_ABOUT THIS TASK_
Write out exactly the lines from the start of the entries through the one that contains "Being a church", including both.

AVAILABLE DATA Block Start

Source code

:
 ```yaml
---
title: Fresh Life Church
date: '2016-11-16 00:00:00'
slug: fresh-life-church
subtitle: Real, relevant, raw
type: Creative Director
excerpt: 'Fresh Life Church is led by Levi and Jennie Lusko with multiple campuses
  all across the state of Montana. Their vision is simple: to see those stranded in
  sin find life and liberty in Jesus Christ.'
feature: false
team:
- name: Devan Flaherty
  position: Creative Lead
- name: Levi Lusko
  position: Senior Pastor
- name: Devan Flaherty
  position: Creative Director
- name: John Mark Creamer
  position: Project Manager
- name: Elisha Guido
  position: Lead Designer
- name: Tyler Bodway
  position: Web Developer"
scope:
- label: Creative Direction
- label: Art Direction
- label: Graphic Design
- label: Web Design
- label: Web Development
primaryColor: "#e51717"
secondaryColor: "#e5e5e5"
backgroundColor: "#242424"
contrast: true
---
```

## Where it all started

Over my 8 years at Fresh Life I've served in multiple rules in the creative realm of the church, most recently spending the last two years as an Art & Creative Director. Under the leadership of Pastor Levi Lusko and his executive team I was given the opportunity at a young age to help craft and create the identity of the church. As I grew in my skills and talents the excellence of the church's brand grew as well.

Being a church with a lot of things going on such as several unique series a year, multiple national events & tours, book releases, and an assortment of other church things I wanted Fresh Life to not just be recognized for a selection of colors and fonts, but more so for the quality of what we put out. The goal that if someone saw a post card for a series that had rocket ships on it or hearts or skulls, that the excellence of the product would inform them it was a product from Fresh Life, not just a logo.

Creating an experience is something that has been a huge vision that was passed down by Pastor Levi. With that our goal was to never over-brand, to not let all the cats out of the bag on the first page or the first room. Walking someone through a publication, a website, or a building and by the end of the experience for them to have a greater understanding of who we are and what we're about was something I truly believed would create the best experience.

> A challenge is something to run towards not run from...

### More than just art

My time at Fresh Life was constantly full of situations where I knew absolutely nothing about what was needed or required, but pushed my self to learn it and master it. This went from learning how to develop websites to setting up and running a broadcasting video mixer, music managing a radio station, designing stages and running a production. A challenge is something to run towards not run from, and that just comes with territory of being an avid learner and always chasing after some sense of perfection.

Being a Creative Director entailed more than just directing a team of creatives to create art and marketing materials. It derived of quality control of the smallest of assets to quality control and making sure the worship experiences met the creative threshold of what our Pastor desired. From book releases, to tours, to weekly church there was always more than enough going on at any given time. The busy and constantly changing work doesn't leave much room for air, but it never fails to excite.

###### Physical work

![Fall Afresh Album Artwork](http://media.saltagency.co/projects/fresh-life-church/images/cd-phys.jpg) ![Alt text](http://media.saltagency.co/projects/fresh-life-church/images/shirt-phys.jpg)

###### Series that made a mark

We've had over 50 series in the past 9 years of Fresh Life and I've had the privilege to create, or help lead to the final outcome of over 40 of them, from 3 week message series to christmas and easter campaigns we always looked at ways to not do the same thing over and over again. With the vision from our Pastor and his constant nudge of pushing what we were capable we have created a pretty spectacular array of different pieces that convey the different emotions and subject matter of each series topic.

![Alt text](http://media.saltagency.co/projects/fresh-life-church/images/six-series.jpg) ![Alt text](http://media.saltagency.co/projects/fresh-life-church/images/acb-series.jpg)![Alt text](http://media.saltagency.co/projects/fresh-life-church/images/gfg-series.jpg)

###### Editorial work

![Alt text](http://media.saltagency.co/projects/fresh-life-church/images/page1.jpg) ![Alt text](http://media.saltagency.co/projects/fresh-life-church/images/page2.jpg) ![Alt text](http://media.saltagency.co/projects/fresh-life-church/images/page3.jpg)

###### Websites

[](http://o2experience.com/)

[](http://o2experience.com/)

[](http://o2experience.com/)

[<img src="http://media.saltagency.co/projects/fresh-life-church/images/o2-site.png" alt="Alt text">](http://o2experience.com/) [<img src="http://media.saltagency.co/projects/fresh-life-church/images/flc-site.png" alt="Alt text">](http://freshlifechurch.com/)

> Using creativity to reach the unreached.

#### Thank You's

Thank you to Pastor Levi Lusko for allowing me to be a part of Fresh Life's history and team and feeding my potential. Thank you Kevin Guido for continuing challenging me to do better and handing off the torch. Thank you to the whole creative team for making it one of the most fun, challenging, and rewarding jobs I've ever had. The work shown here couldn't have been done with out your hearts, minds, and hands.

AVAILABLE DATA Block End

_ANSWER_
Source code

:
 ```yaml
---
title: Fresh Life Church
date: '2016-11-16 00:00:00'
slug: fresh-life-church
subtitle: Real, relevant, raw
type: Creative Director
excerpt: 'Fresh Life Church is led by Levi and Jennie Lusko with multiple campuses
  all across the state of Montana. Their vision is simple: to see those stranded in
  sin find life and liberty in Jesus Christ.'
feature: false
team:
- name: Devan Flaherty
  position: Creative Lead
- name: Levi Lusko
  position: Senior Pastor
- name: Devan Flaherty
  position: Creative Director
- name: John Mark Creamer
  position: Project Manager
- name: Elisha Guido
  position: Lead Designer
- name: Tyler Bodway
  position: Web Developer"
scope:
- label: Creative Direction
- label: Art Direction
- label: Graphic Design
- label: Web Design
- label: Web Development
primaryColor: "#e51717"
secondaryColor: "#e5e5e5"
backgroundColor: "#242424"
contrast: true
---
```

## Where it all started

Over my 8 years at Fresh Life I've served in multiple rules in the creative realm of the church, most recently spending the last two years as an Art & Creative Director. Under the leadership of Pastor Levi Lusko and his executive team I was given the opportunity at a young age to help craft and create the identity of the church. As I grew in my skills and talents the excellence of the church's brand grew as well.

Being a church with a lot of things going on such as several unique series a year, multiple national events & tours, book releases, and an assortment of other church things I wanted Fresh Life to not just be recognized for a selection of colors and fonts, but more so for the quality of what we put out. The goal that if someone saw a post card for a series that had rocket ships on it or hearts or skulls, that the excellence of the product would inform them it was a product from Fresh Life, not just a logo.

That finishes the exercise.